## [Required action]
A word-for-word transcription of the whole listing is required.

## [Information supplied]
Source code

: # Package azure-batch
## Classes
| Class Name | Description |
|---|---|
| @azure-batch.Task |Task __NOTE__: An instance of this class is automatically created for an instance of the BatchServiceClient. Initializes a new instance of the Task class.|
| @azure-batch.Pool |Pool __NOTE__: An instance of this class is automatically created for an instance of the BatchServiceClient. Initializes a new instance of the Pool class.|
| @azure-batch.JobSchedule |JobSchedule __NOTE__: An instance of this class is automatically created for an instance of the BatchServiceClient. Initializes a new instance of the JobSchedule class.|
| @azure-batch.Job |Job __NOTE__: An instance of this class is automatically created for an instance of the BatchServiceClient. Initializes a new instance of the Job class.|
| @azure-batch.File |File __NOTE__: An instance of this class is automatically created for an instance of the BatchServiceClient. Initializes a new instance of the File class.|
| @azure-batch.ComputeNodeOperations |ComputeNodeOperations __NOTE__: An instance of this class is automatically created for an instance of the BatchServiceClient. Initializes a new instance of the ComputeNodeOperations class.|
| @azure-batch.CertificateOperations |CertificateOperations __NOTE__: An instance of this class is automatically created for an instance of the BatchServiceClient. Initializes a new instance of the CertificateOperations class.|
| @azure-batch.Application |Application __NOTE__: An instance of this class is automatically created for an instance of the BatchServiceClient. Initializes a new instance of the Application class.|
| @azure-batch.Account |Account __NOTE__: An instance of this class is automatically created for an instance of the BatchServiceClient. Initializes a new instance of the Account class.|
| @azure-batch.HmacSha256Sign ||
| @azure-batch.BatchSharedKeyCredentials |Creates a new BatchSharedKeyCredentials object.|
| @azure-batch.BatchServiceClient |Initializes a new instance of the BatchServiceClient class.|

## [Task response]
Source code

: # Package azure-batch
## Classes
| Class Name | Description |
|---|---|
| @azure-batch.Task |Task __NOTE__: An instance of this class is automatically created for an instance of the BatchServiceClient. Initializes a new instance of the Task class.|
| @azure-batch.Pool |Pool __NOTE__: An instance of this class is automatically created for an instance of the BatchServiceClient. Initializes a new instance of the Pool class.|
| @azure-batch.JobSchedule |JobSchedule __NOTE__: An instance of this class is automatically created for an instance of the BatchServiceClient. Initializes a new instance of the JobSchedule class.|
| @azure-batch.Job |Job __NOTE__: An instance of this class is automatically created for an instance of the BatchServiceClient. Initializes a new instance of the Job class.|
| @azure-batch.File |File __NOTE__: An instance of this class is automatically created for an instance of the BatchServiceClient. Initializes a new instance of the File class.|
| @azure-batch.ComputeNodeOperations |ComputeNodeOperations __NOTE__: An instance of this class is automatically created for an instance of the BatchServiceClient. Initializes a new instance of the ComputeNodeOperations class.|
| @azure-batch.CertificateOperations |CertificateOperations __NOTE__: An instance of this class is automatically created for an instance of the BatchServiceClient. Initializes a new instance of the CertificateOperations class.|
| @azure-batch.Application |Application __NOTE__: An instance of this class is automatically created for an instance of the BatchServiceClient. Initializes a new instance of the Application class.|
| @azure-batch.Account |Account __NOTE__: An instance of this class is automatically created for an instance of the BatchServiceClient. Initializes a new instance of the Account class.|
| @azure-batch.HmacSha256Sign ||
| @azure-batch.BatchSharedKeyCredentials |Creates a new BatchSharedKeyCredentials object.|
| @azure-batch.BatchServiceClient |Initializes a new instance of the BatchServiceClient class.|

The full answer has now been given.